#### Action item:
For the word "version", count the lines of the data that include it and give only the total.

(Dataset excerpts)
+ + + + + + +
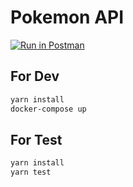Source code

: Pokemon API
=================

[![Run in Postman](https://run.pstmn.io/button.svg)](https://app.getpostman.com/run-collection/5e51b68552531d77d004)

For Dev
----------

```sh
yarn install
docker-compose up
```

For Test
--------
```sh
yarn install
yarn test
```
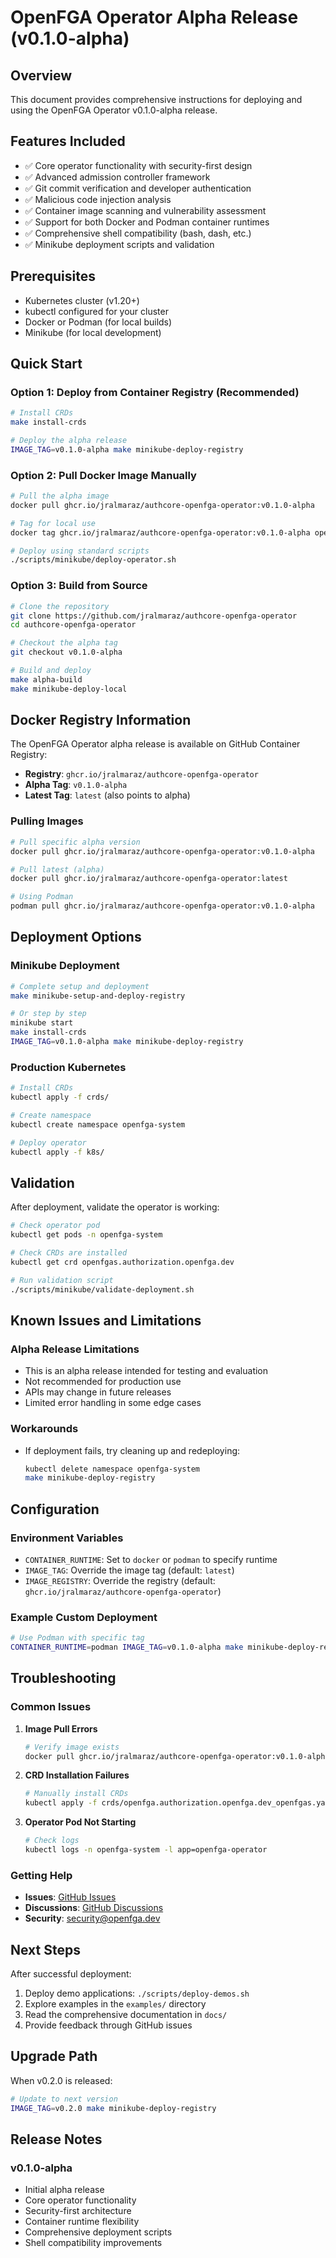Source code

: # OpenFGA Operator Alpha Release (v0.1.0-alpha)

## Overview

This document provides comprehensive instructions for deploying and using the OpenFGA Operator v0.1.0-alpha release.

## Features Included

- ✅ Core operator functionality with security-first design
- ✅ Advanced admission controller framework
- ✅ Git commit verification and developer authentication
- ✅ Malicious code injection analysis
- ✅ Container image scanning and vulnerability assessment
- ✅ Support for both Docker and Podman container runtimes
- ✅ Comprehensive shell compatibility (bash, dash, etc.)
- ✅ Minikube deployment scripts and validation

## Prerequisites

- Kubernetes cluster (v1.20+)
- kubectl configured for your cluster
- Docker or Podman (for local builds)
- Minikube (for local development)

## Quick Start

### Option 1: Deploy from Container Registry (Recommended)

```bash
# Install CRDs
make install-crds

# Deploy the alpha release
IMAGE_TAG=v0.1.0-alpha make minikube-deploy-registry
```

### Option 2: Pull Docker Image Manually

```bash
# Pull the alpha image
docker pull ghcr.io/jralmaraz/authcore-openfga-operator:v0.1.0-alpha

# Tag for local use
docker tag ghcr.io/jralmaraz/authcore-openfga-operator:v0.1.0-alpha openfga-operator:latest

# Deploy using standard scripts
./scripts/minikube/deploy-operator.sh
```

### Option 3: Build from Source

```bash
# Clone the repository
git clone https://github.com/jralmaraz/authcore-openfga-operator
cd authcore-openfga-operator

# Checkout the alpha tag
git checkout v0.1.0-alpha

# Build and deploy
make alpha-build
make minikube-deploy-local
```

## Docker Registry Information

The OpenFGA Operator alpha release is available on GitHub Container Registry:

- **Registry**: `ghcr.io/jralmaraz/authcore-openfga-operator`
- **Alpha Tag**: `v0.1.0-alpha`
- **Latest Tag**: `latest` (also points to alpha)

### Pulling Images

```bash
# Pull specific alpha version
docker pull ghcr.io/jralmaraz/authcore-openfga-operator:v0.1.0-alpha

# Pull latest (alpha)
docker pull ghcr.io/jralmaraz/authcore-openfga-operator:latest

# Using Podman
podman pull ghcr.io/jralmaraz/authcore-openfga-operator:v0.1.0-alpha
```

## Deployment Options

### Minikube Deployment

```bash
# Complete setup and deployment
make minikube-setup-and-deploy-registry

# Or step by step
minikube start
make install-crds
IMAGE_TAG=v0.1.0-alpha make minikube-deploy-registry
```

### Production Kubernetes

```bash
# Install CRDs
kubectl apply -f crds/

# Create namespace
kubectl create namespace openfga-system

# Deploy operator
kubectl apply -f k8s/
```

## Validation

After deployment, validate the operator is working:

```bash
# Check operator pod
kubectl get pods -n openfga-system

# Check CRDs are installed
kubectl get crd openfgas.authorization.openfga.dev

# Run validation script
./scripts/minikube/validate-deployment.sh
```

## Known Issues and Limitations

### Alpha Release Limitations

- This is an alpha release intended for testing and evaluation
- Not recommended for production use
- APIs may change in future releases
- Limited error handling in some edge cases

### Workarounds

- If deployment fails, try cleaning up and redeploying:
  ```bash
  kubectl delete namespace openfga-system
  make minikube-deploy-registry
  ```

## Configuration

### Environment Variables

- `CONTAINER_RUNTIME`: Set to `docker` or `podman` to specify runtime
- `IMAGE_TAG`: Override the image tag (default: `latest`)
- `IMAGE_REGISTRY`: Override the registry (default: `ghcr.io/jralmaraz/authcore-openfga-operator`)

### Example Custom Deployment

```bash
# Use Podman with specific tag
CONTAINER_RUNTIME=podman IMAGE_TAG=v0.1.0-alpha make minikube-deploy-registry
```

## Troubleshooting

### Common Issues

1. **Image Pull Errors**
   ```bash
   # Verify image exists
   docker pull ghcr.io/jralmaraz/authcore-openfga-operator:v0.1.0-alpha
   ```

2. **CRD Installation Failures**
   ```bash
   # Manually install CRDs
   kubectl apply -f crds/openfga.authorization.openfga.dev_openfgas.yaml
   ```

3. **Operator Pod Not Starting**
   ```bash
   # Check logs
   kubectl logs -n openfga-system -l app=openfga-operator
   ```

### Getting Help

- **Issues**: [GitHub Issues](https://github.com/jralmaraz/authcore-openfga-operator/issues)
- **Discussions**: [GitHub Discussions](https://github.com/jralmaraz/authcore-openfga-operator/discussions)
- **Security**: security@openfga.dev

## Next Steps

After successful deployment:

1. Deploy demo applications: `./scripts/deploy-demos.sh`
2. Explore examples in the `examples/` directory
3. Read the comprehensive documentation in `docs/`
4. Provide feedback through GitHub issues

## Upgrade Path

When v0.2.0 is released:

```bash
# Update to next version
IMAGE_TAG=v0.2.0 make minikube-deploy-registry
```

## Release Notes

### v0.1.0-alpha

- Initial alpha release
- Core operator functionality
- Security-first architecture
- Container runtime flexibility
- Comprehensive deployment scripts
- Shell compatibility improvements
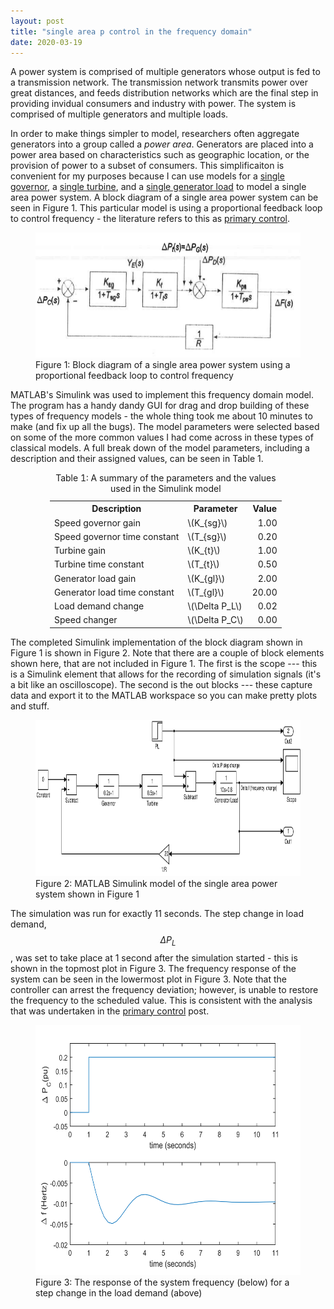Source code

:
 ```yaml
---
layout: post
title: "single area p control in the frequency domain"
date: 2020-03-19
---
```


A power system is comprised of multiple generators whose output is fed to a transmission network. The transmission network transmits power over great distances, and feeds distribution networks which are the final step in providing invidual consumers and industry with power. The system is comprised of multiple generators and multiple loads.

In order to make things simpler to model, researchers often aggregate generators into a group called a *power area*. Generators are placed into a power area based on characteristics such as geographic location, or the provision of power to a subset of consumers. This simplificaiton is convenient for my purposes because I can use models for a [single governor](https://skreynolds.github.io/blog/2020/03/09/modelling-plant-1), a [single turbine](https://skreynolds.github.io/blog/2020/03/10/modelling-plant-2), and a [single generator load](https://skreynolds.github.io/blog/2020/03/11/modelling-plant-3) to model a single area power system. A block diagram of a single area power system can be seen in Figure 1. This particular model is using a proportional feedback loop to control frequency - the literature refers to this as [primary control](https://skreynolds.github.io/blog/2020/03/12/primary-control).

<figure>
	<img src="/assets/single_area_p_control.png" alt="Governor" height="200" class="center">
	<figcaption>Figure 1: Block diagram of a single area power system using a proportional feedback loop to control frequency</figcaption>
</figure>

MATLAB's Simulink was used to implement this frequency domain model. The program has a handy dandy GUI for drag and drop building of these types of frequency models - the whole thing took me about 10 minutes to make (and fix up all the bugs). The model parameters were selected based on some of the more common values I had come across in these types of classical models. A full break down of the model parameters, including a description and their assigned values, can be seen in Table 1. 

<center>
<table style="width: 75%">
	<caption>Table 1: A summary of the parameters and the values used in the Simulink model</caption>
	<tr><th>Description</th>					<th>Parameter</th>			<th style="text-align: center;">Value</th></tr>
	<tr><td>Speed governor gain</td>			<td>\(K_{sg}\)</td>			<td style="text-align: right;">1.00</td></tr>
	<tr><td>Speed governor time constant</td>	<td>\(T_{sg}\)</td>			<td style="text-align: right;">0.20</td></tr>
	<tr><td>Turbine gain</td>					<td>\(K_{t}\)</td>			<td style="text-align: right;">1.00</td></tr>
	<tr><td>Turbine time constant</td>			<td>\(T_{t}\)</td>			<td style="text-align: right;">0.50</td></tr>
	<tr><td>Generator load gain</td>			<td>\(K_{gl}\)</td>			<td style="text-align: right;">2.00</td></tr>
	<tr><td>Generator load time constant</td>	<td>\(T_{gl}\)</td>			<td style="text-align: right;">20.00</td></tr>
	<tr><td>Load demand change</td>				<td>\(\Delta P_L\)</td>		<td style="text-align: right;">0.02</td></tr>
	<tr><td>Speed changer</td>					<td>\(\Delta P_C\)</td>		<td style="text-align: right;">0.00</td></tr>
</table>
</center>

The completed Simulink implementation of the block diagram shown in Figure 1 is shown in Figure 2. Note that there are a couple of block elements shown here, that are not included in Figure 1. The first is the scope --- this is a Simulink element that allows for the recording of simulation signals (it's a bit like an oscilloscope). The second is the out blocks --- these capture data and export it to the MATLAB workspace so you can make pretty plots and stuff.

<figure>
	<img src="/assets/single_area_model_P_control.svg" alt="Governor" height="250" class="center">
	<figcaption>Figure 2: MATLAB Simulink model of the single area power system shown in Figure 1</figcaption>
</figure>

The simulation was run for exactly 11 seconds. The step change in load demand, $$\Delta P_L$$, was set to take place at 1 second after the simulation started - this is shown in the topmost plot in Figure 3. The frequency response of the system can be seen in the lowermost plot in Figure 3. Note that the controller can arrest the frequency deviation; however, is unable to restore the frequency to the scheduled value. This is consistent with the analysis that was undertaken in the [primary control](https://skreynolds.github.io/blog/2020/03/12/primary-control) post.

<figure>
	<img src="/assets/single_area_p_control_plot.svg" alt="Governor" height="400" class="center">
	<figcaption>Figure 3: The response of the system frequency (below) for a step change in the load demand (above)</figcaption>
</figure>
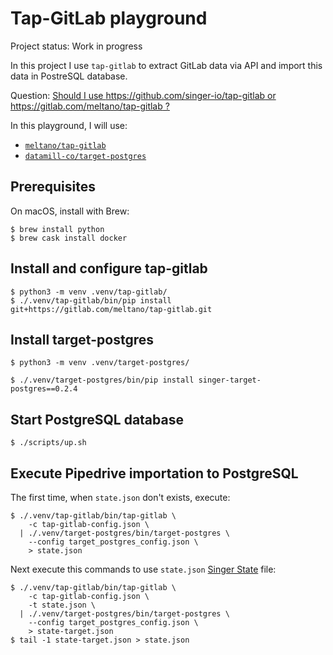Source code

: # Tap-GitLab playground

Project status: Work in progress

In this project I use `tap-gitlab` to extract GitLab data via API and import this data in PostreSQL database.

Question: [Should I use https://github.com/singer-io/tap-gitlab or https://gitlab.com/meltano/tap-gitlab ?](https://github.com/singer-io/tap-gitlab/issues/19)

In this playground, I will use:

- [`meltano/tap-gitlab`](https://gitlab.com/meltano/tap-gitlab)
- [`datamill-co/target-postgres`](https://github.com/datamill-co/target-postgres)

## Prerequisites

On macOS, install with Brew:

```
$ brew install python
$ brew cask install docker
```

## Install and configure tap-gitlab

```
$ python3 -m venv .venv/tap-gitlab/
$ ./.venv/tap-gitlab/bin/pip install git+https://gitlab.com/meltano/tap-gitlab.git
```

## Install target-postgres

```
$ python3 -m venv .venv/target-postgres/
```

```
$ ./.venv/target-postgres/bin/pip install singer-target-postgres==0.2.4
```

## Start PostgreSQL database

```
$ ./scripts/up.sh
```

## Execute Pipedrive importation to PostgreSQL

The first time, when `state.json` don't exists, execute:

```
$ ./.venv/tap-gitlab/bin/tap-gitlab \
    -c tap-gitlab-config.json \
  | ./.venv/target-postgres/bin/target-postgres \
    --config target_postgres_config.json \
    > state.json
```

Next execute this commands to use `state.json` [Singer State](https://github.com/singer-io/getting-started/blob/master/docs/CONFIG_AND_STATE.md) file:

```
$ ./.venv/tap-gitlab/bin/tap-gitlab \
    -c tap-gitlab-config.json \
    -t state.json \
  | ./.venv/target-postgres/bin/target-postgres \
    --config target_postgres_config.json \
    > state-target.json
$ tail -1 state-target.json > state.json
```
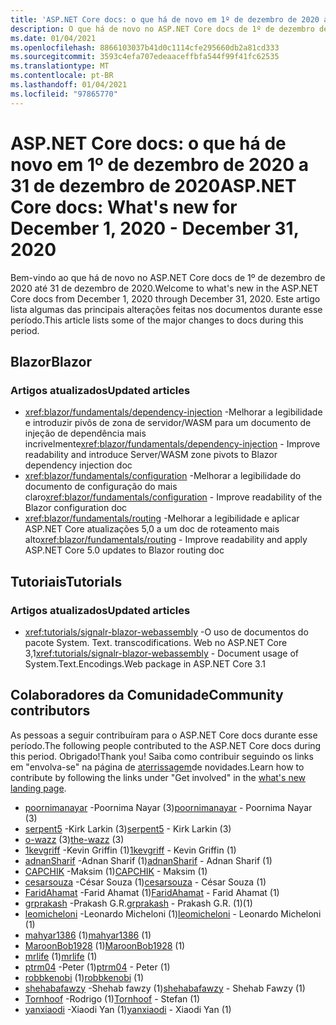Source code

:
 ```yaml
---
title: 'ASP.NET Core docs: o que há de novo em 1º de dezembro de 2020 a 31 de dezembro de 2020'
description: O que há de novo no ASP.NET Core docs de 1º de dezembro de 2020 a 31 de dezembro de 2020.
ms.date: 01/04/2021
ms.openlocfilehash: 8866103037b41d0c1114cfe295660db2a81cd333
ms.sourcegitcommit: 3593c4efa707edeaaceffbfa544f99f41fc62535
ms.translationtype: MT
ms.contentlocale: pt-BR
ms.lasthandoff: 01/04/2021
ms.locfileid: "97865770"
---
```

# <a name="aspnet-core-docs-whats-new-for-december-1-2020---december-31-2020"></a><span data-ttu-id="d7fab-103">ASP.NET Core docs: o que há de novo em 1º de dezembro de 2020 a 31 de dezembro de 2020</span><span class="sxs-lookup"><span data-stu-id="d7fab-103">ASP.NET Core docs: What's new for December 1, 2020 - December 31, 2020</span></span>

<span data-ttu-id="d7fab-104">Bem-vindo ao que há de novo no ASP.NET Core docs de 1º de dezembro de 2020 até 31 de dezembro de 2020.</span><span class="sxs-lookup"><span data-stu-id="d7fab-104">Welcome to what's new in the ASP.NET Core docs from December 1, 2020 through December 31, 2020.</span></span> <span data-ttu-id="d7fab-105">Este artigo lista algumas das principais alterações feitas nos documentos durante esse período.</span><span class="sxs-lookup"><span data-stu-id="d7fab-105">This article lists some of the major changes to docs during this period.</span></span>

## <a name="blazor"></a><span data-ttu-id="d7fab-106">Blazor</span><span class="sxs-lookup"><span data-stu-id="d7fab-106">Blazor</span></span>

### <a name="updated-articles"></a><span data-ttu-id="d7fab-107">Artigos atualizados</span><span class="sxs-lookup"><span data-stu-id="d7fab-107">Updated articles</span></span>

- <span data-ttu-id="d7fab-108"><xref:blazor/fundamentals/dependency-injection> -Melhorar a legibilidade e introduzir pivôs de zona de servidor/WASM para um documento de injeção de dependência mais incrivelmente</span><span class="sxs-lookup"><span data-stu-id="d7fab-108"><xref:blazor/fundamentals/dependency-injection> - Improve readability and introduce Server/WASM zone pivots to Blazor dependency injection doc</span></span>
- <span data-ttu-id="d7fab-109"><xref:blazor/fundamentals/configuration> -Melhorar a legibilidade do documento de configuração do mais claro</span><span class="sxs-lookup"><span data-stu-id="d7fab-109"><xref:blazor/fundamentals/configuration> - Improve readability of the Blazor configuration doc</span></span>
- <span data-ttu-id="d7fab-110"><xref:blazor/fundamentals/routing> -Melhorar a legibilidade e aplicar ASP.NET Core atualizações 5,0 a um doc de roteamento mais alto</span><span class="sxs-lookup"><span data-stu-id="d7fab-110"><xref:blazor/fundamentals/routing> - Improve readability and apply ASP.NET Core 5.0 updates to Blazor routing doc</span></span>

## <a name="tutorials"></a><span data-ttu-id="d7fab-111">Tutoriais</span><span class="sxs-lookup"><span data-stu-id="d7fab-111">Tutorials</span></span>

### <a name="updated-articles"></a><span data-ttu-id="d7fab-112">Artigos atualizados</span><span class="sxs-lookup"><span data-stu-id="d7fab-112">Updated articles</span></span>

- <span data-ttu-id="d7fab-113"><xref:tutorials/signalr-blazor-webassembly> -O uso de documentos do pacote System. Text. transcodifications. Web no ASP.NET Core 3,1</span><span class="sxs-lookup"><span data-stu-id="d7fab-113"><xref:tutorials/signalr-blazor-webassembly> - Document usage of System.Text.Encodings.Web package in ASP.NET Core 3.1</span></span>

## <a name="community-contributors"></a><span data-ttu-id="d7fab-114">Colaboradores da Comunidade</span><span class="sxs-lookup"><span data-stu-id="d7fab-114">Community contributors</span></span>

<span data-ttu-id="d7fab-115">As pessoas a seguir contribuíram para o ASP.NET Core docs durante esse período.</span><span class="sxs-lookup"><span data-stu-id="d7fab-115">The following people contributed to the ASP.NET Core docs during this period.</span></span> <span data-ttu-id="d7fab-116">Obrigado!</span><span class="sxs-lookup"><span data-stu-id="d7fab-116">Thank you!</span></span> <span data-ttu-id="d7fab-117">Saiba como contribuir seguindo os links em "envolva-se" na página de [aterrissagem](index.yml)de novidades.</span><span class="sxs-lookup"><span data-stu-id="d7fab-117">Learn how to contribute by following the links under "Get involved" in the [what's new landing page](index.yml).</span></span>

- <span data-ttu-id="d7fab-118">[poornimanayar](https://github.com/poornimanayar) -Poornima Nayar (3)</span><span class="sxs-lookup"><span data-stu-id="d7fab-118">[poornimanayar](https://github.com/poornimanayar) - Poornima Nayar (3)</span></span>
- <span data-ttu-id="d7fab-119">[serpent5](https://github.com/serpent5) -Kirk Larkin (3)</span><span class="sxs-lookup"><span data-stu-id="d7fab-119">[serpent5](https://github.com/serpent5) - Kirk Larkin (3)</span></span>
- <span data-ttu-id="d7fab-120">[o-wazz](https://github.com/the-wazz) (3)</span><span class="sxs-lookup"><span data-stu-id="d7fab-120">[the-wazz](https://github.com/the-wazz) (3)</span></span>
- <span data-ttu-id="d7fab-121">[1kevgriff](https://github.com/1kevgriff) -Kevin Griffin (1)</span><span class="sxs-lookup"><span data-stu-id="d7fab-121">[1kevgriff](https://github.com/1kevgriff) - Kevin Griffin (1)</span></span>
- <span data-ttu-id="d7fab-122">[adnanSharif](https://github.com/adnanSharif) -Adnan Sharif (1)</span><span class="sxs-lookup"><span data-stu-id="d7fab-122">[adnanSharif](https://github.com/adnanSharif) - Adnan Sharif (1)</span></span>
- <span data-ttu-id="d7fab-123">[CAPCHIK](https://github.com/CAPCHIK) -Maksim (1)</span><span class="sxs-lookup"><span data-stu-id="d7fab-123">[CAPCHIK](https://github.com/CAPCHIK) - Maksim (1)</span></span>
- <span data-ttu-id="d7fab-124">[cesarsouza](https://github.com/cesarsouza) -César Souza (1)</span><span class="sxs-lookup"><span data-stu-id="d7fab-124">[cesarsouza](https://github.com/cesarsouza) - César Souza (1)</span></span>
- <span data-ttu-id="d7fab-125">[FaridAhamat](https://github.com/FaridAhamat) -Farid Ahamat (1)</span><span class="sxs-lookup"><span data-stu-id="d7fab-125">[FaridAhamat](https://github.com/FaridAhamat) - Farid Ahamat (1)</span></span>
- <span data-ttu-id="d7fab-126">[grprakash](https://github.com/grprakash) -Prakash G.R.</span><span class="sxs-lookup"><span data-stu-id="d7fab-126">[grprakash](https://github.com/grprakash) - Prakash G.R.</span></span> <span data-ttu-id="d7fab-127">(1)</span><span class="sxs-lookup"><span data-stu-id="d7fab-127">(1)</span></span>
- <span data-ttu-id="d7fab-128">[leomicheloni](https://github.com/leomicheloni) -Leonardo Micheloni (1)</span><span class="sxs-lookup"><span data-stu-id="d7fab-128">[leomicheloni](https://github.com/leomicheloni) - Leonardo Micheloni (1)</span></span>
- <span data-ttu-id="d7fab-129">[mahyar1386](https://github.com/mahyar1386) (1)</span><span class="sxs-lookup"><span data-stu-id="d7fab-129">[mahyar1386](https://github.com/mahyar1386) (1)</span></span>
- <span data-ttu-id="d7fab-130">[MaroonBob1928](https://github.com/MaroonBob1928) (1)</span><span class="sxs-lookup"><span data-stu-id="d7fab-130">[MaroonBob1928](https://github.com/MaroonBob1928) (1)</span></span>
- <span data-ttu-id="d7fab-131">[mrlife](https://github.com/mrlife) (1)</span><span class="sxs-lookup"><span data-stu-id="d7fab-131">[mrlife](https://github.com/mrlife) (1)</span></span>
- <span data-ttu-id="d7fab-132">[ptrm04](https://github.com/ptrm04) -Peter (1)</span><span class="sxs-lookup"><span data-stu-id="d7fab-132">[ptrm04](https://github.com/ptrm04) - Peter (1)</span></span>
- <span data-ttu-id="d7fab-133">[robbkenobi](https://github.com/robbkenobi) (1)</span><span class="sxs-lookup"><span data-stu-id="d7fab-133">[robbkenobi](https://github.com/robbkenobi) (1)</span></span>
- <span data-ttu-id="d7fab-134">[shehabafawzy](https://github.com/shehabafawzy) -Shehab fawzy (1)</span><span class="sxs-lookup"><span data-stu-id="d7fab-134">[shehabafawzy](https://github.com/shehabafawzy) - Shehab Fawzy (1)</span></span>
- <span data-ttu-id="d7fab-135">[Tornhoof](https://github.com/Tornhoof) -Rodrigo (1)</span><span class="sxs-lookup"><span data-stu-id="d7fab-135">[Tornhoof](https://github.com/Tornhoof) - Stefan (1)</span></span>
- <span data-ttu-id="d7fab-136">[yanxiaodi](https://github.com/yanxiaodi) -Xiaodi Yan (1)</span><span class="sxs-lookup"><span data-stu-id="d7fab-136">[yanxiaodi](https://github.com/yanxiaodi) - Xiaodi Yan (1)</span></span>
+ + + + + + +
#### Answer box:
2